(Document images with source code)
>>>>>
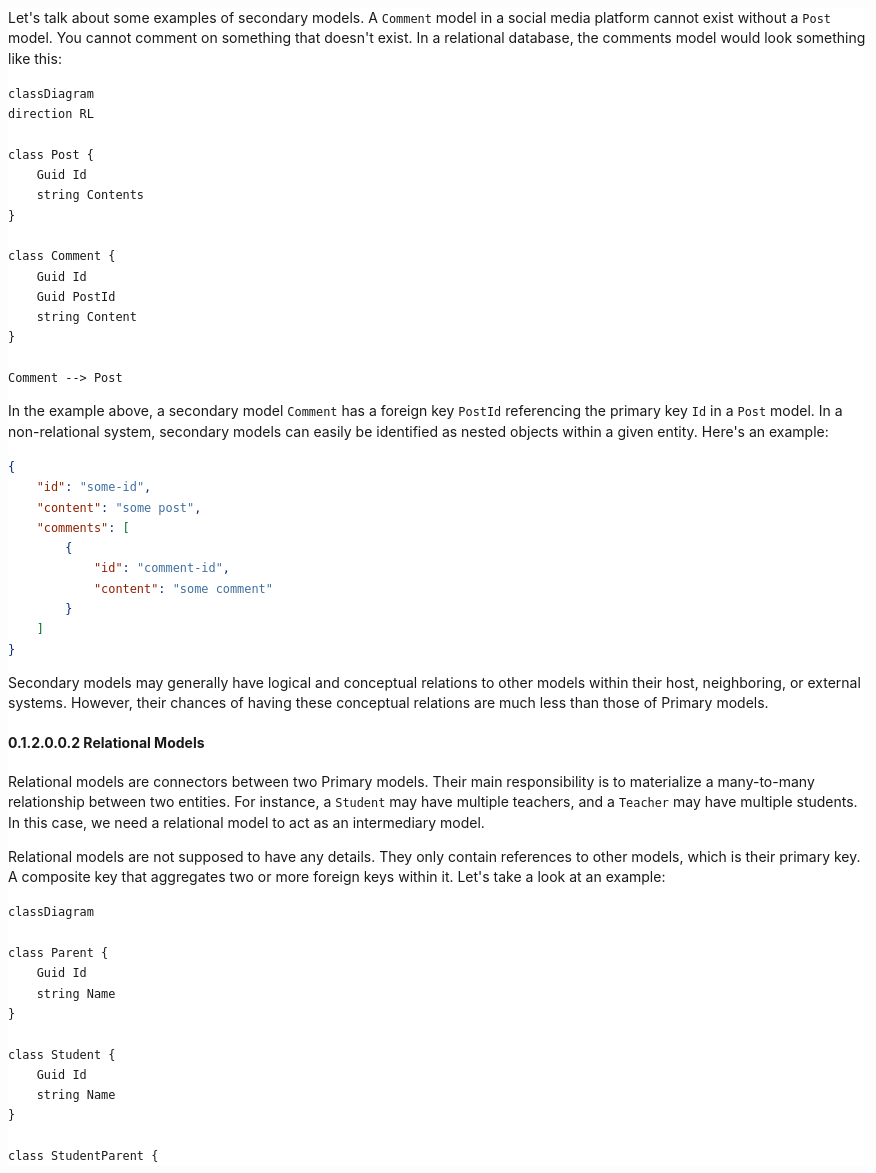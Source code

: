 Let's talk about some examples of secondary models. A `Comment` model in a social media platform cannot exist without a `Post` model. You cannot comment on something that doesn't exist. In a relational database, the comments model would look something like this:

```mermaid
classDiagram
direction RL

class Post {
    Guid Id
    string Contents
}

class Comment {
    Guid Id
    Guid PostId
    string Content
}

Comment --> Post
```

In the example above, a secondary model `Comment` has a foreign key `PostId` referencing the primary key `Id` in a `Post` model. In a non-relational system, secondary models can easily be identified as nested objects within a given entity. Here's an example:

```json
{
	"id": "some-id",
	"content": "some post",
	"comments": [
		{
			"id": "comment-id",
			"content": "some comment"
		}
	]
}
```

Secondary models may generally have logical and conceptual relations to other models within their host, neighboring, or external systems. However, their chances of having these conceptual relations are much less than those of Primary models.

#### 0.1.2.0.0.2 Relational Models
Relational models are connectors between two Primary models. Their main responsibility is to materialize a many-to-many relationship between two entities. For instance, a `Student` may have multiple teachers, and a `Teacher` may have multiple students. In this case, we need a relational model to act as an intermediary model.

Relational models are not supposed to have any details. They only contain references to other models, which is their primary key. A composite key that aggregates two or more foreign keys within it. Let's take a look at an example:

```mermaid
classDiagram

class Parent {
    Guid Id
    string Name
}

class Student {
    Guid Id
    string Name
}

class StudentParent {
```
<<<<<
>>>>>
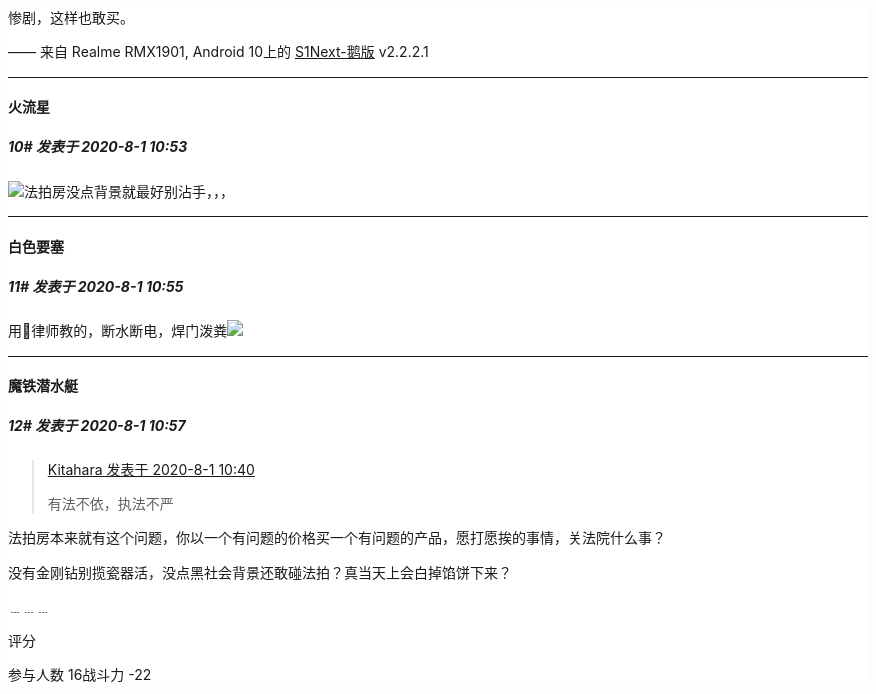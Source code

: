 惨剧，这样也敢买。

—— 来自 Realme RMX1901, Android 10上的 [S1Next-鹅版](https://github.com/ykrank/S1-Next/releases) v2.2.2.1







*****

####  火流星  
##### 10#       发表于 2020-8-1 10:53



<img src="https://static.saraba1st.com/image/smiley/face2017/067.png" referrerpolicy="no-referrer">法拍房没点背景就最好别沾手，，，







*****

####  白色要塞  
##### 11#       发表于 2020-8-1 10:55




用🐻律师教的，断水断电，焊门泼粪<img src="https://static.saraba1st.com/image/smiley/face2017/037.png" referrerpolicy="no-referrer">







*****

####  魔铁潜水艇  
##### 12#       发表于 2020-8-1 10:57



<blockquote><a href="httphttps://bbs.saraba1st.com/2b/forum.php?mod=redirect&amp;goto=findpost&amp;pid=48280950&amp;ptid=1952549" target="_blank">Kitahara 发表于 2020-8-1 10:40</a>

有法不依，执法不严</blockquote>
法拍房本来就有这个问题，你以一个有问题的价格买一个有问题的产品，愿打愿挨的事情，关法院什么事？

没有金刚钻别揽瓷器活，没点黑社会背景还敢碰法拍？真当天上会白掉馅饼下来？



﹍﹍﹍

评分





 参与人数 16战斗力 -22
<<<<<
# Work request
Report all lines of the data that include the word "PostId".

# Output below
    Guid PostId
In the example above, a secondary model `Comment` has a foreign key `PostId` referencing the primary key `Id` in a `Post` model. In a non-relational system, secondary models can easily be identified as nested objects within a given entity. Here's an example:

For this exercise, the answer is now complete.